> _Task brief_: Scan the records below. List lines holding "website".

======== Data for review ========

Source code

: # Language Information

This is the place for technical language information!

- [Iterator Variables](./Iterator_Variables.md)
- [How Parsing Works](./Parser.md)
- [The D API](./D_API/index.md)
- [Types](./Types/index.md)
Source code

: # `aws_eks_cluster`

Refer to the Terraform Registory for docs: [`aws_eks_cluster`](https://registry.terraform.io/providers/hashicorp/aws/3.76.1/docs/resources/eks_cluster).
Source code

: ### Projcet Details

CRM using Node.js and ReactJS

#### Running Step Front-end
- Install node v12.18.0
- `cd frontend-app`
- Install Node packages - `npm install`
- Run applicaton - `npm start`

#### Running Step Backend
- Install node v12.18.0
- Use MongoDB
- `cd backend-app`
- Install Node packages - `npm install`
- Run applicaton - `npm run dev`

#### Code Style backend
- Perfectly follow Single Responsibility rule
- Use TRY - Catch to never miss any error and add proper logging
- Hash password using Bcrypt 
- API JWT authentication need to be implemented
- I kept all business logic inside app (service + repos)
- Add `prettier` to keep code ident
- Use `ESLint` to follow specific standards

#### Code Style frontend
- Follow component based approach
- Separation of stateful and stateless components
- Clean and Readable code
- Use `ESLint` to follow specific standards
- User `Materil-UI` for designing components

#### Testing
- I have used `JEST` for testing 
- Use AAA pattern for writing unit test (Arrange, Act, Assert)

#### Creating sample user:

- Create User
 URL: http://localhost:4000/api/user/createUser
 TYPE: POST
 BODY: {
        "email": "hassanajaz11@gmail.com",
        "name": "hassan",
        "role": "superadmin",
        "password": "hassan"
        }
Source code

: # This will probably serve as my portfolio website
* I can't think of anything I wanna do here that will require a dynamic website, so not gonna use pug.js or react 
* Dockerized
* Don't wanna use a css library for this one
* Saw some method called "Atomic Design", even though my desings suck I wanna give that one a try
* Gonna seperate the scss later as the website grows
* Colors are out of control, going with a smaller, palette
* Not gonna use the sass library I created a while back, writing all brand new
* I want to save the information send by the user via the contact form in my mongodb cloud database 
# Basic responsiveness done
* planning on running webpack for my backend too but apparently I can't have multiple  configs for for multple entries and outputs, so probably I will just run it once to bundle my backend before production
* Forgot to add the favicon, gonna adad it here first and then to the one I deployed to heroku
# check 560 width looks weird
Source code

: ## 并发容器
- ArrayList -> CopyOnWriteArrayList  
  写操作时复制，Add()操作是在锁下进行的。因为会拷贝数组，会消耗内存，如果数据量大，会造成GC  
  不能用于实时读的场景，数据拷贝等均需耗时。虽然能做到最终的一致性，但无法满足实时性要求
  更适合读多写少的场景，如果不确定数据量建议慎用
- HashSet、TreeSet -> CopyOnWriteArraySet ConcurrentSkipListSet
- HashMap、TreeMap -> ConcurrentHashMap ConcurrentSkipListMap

========

> _Exercise result_:
: # This will probably serve as my portfolio website
* I can't think of anything I wanna do here that will require a dynamic website, so not gonna use pug.js or react 
* Gonna seperate the scss later as the website grows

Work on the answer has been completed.